WHAT TO PRODUCE: From the records that follow, copy every line that contains the word "https".

EXERCISE DATA:
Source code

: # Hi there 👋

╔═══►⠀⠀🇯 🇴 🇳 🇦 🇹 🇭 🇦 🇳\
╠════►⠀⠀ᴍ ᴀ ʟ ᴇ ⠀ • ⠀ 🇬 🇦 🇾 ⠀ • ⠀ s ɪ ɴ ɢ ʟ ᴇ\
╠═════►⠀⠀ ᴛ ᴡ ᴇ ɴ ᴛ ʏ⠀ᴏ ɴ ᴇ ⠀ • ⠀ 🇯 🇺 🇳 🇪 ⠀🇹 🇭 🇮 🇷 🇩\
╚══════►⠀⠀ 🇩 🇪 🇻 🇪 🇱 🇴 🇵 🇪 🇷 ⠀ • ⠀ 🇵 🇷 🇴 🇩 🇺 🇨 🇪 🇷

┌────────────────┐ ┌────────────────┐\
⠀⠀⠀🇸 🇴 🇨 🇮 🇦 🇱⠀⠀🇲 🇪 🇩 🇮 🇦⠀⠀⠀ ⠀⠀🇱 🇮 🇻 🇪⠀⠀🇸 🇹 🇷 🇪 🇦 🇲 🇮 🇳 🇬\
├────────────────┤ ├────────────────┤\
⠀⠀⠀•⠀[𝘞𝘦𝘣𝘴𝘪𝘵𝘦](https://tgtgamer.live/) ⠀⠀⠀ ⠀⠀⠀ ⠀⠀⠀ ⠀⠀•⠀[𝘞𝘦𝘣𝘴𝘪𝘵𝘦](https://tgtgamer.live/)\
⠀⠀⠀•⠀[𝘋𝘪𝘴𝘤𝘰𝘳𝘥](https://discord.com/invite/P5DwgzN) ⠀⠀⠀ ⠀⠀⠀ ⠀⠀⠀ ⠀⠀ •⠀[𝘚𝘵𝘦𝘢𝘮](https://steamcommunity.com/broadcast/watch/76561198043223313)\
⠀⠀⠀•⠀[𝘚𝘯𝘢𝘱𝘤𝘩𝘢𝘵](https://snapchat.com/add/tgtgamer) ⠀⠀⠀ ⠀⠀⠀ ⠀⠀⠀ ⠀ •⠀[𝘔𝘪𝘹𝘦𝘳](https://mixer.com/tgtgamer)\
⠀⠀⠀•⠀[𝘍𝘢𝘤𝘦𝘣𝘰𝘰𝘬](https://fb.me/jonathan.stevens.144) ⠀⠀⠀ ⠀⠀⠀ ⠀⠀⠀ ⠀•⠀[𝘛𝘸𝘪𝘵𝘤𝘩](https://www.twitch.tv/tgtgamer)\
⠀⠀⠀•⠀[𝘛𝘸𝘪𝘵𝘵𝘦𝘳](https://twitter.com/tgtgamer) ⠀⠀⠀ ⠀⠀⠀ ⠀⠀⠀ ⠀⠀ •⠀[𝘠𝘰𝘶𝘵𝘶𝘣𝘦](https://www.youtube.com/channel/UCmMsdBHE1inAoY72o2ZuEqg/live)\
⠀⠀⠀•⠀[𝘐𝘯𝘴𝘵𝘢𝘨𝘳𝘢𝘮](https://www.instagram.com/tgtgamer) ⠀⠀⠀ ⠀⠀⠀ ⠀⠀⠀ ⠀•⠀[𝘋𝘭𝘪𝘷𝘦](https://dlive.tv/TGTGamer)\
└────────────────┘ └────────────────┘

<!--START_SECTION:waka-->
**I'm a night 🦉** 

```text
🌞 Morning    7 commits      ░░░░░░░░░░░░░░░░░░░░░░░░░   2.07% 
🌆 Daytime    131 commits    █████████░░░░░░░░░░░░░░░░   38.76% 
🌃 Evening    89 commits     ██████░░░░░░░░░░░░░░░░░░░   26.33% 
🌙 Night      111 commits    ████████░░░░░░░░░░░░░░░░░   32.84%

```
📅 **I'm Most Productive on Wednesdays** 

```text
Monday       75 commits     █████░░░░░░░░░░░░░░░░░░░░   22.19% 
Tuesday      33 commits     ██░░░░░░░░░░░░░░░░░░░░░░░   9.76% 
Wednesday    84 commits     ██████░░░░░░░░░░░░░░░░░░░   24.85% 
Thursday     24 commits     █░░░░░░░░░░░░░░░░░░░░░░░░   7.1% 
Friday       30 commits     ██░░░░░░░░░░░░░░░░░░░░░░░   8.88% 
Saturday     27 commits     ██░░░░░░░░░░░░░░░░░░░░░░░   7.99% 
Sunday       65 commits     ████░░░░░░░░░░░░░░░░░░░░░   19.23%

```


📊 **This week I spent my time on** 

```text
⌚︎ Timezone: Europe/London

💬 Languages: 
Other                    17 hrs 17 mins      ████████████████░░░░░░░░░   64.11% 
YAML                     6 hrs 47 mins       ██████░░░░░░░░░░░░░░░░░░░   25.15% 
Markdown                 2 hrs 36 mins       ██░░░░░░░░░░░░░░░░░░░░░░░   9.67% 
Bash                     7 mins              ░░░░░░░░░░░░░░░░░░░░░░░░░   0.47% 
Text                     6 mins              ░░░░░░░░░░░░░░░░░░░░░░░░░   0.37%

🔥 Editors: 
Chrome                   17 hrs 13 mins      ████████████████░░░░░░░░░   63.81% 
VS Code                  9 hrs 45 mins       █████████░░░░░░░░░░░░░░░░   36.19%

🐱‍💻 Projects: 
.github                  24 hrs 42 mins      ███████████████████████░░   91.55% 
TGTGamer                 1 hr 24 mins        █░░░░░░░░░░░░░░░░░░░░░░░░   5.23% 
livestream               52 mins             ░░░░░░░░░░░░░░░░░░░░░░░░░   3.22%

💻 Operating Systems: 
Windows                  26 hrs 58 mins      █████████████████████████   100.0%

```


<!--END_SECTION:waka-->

ANSWER BOX:
⠀⠀⠀•⠀[𝘞𝘦𝘣𝘴𝘪𝘵𝘦](https://tgtgamer.live/) ⠀⠀⠀ ⠀⠀⠀ ⠀⠀⠀ ⠀⠀•⠀[𝘞𝘦𝘣𝘴𝘪𝘵𝘦](https://tgtgamer.live/)\
⠀⠀⠀•⠀[𝘋𝘪𝘴𝘤𝘰𝘳𝘥](https://discord.com/invite/P5DwgzN) ⠀⠀⠀ ⠀⠀⠀ ⠀⠀⠀ ⠀⠀ •⠀[𝘚𝘵𝘦𝘢𝘮](https://steamcommunity.com/broadcast/watch/76561198043223313)\
⠀⠀⠀•⠀[𝘚𝘯𝘢𝘱𝘤𝘩𝘢𝘵](https://snapchat.com/add/tgtgamer) ⠀⠀⠀ ⠀⠀⠀ ⠀⠀⠀ ⠀ •⠀[𝘔𝘪𝘹𝘦𝘳](https://mixer.com/tgtgamer)\
⠀⠀⠀•⠀[𝘍𝘢𝘤𝘦𝘣𝘰𝘰𝘬](https://fb.me/jonathan.stevens.144) ⠀⠀⠀ ⠀⠀⠀ ⠀⠀⠀ ⠀•⠀[𝘛𝘸𝘪𝘵𝘤𝘩](https://www.twitch.tv/tgtgamer)\
⠀⠀⠀•⠀[𝘛𝘸𝘪𝘵𝘵𝘦𝘳](https://twitter.com/tgtgamer) ⠀⠀⠀ ⠀⠀⠀ ⠀⠀⠀ ⠀⠀ •⠀[𝘠𝘰𝘶𝘵𝘶𝘣𝘦](https://www.youtube.com/channel/UCmMsdBHE1inAoY72o2ZuEqg/live)\
⠀⠀⠀•⠀[𝘐𝘯𝘴𝘵𝘢𝘨𝘳𝘢𝘮](https://www.instagram.com/tgtgamer) ⠀⠀⠀ ⠀⠀⠀ ⠀⠀⠀ ⠀•⠀[𝘋𝘭𝘪𝘷𝘦](https://dlive.tv/TGTGamer)\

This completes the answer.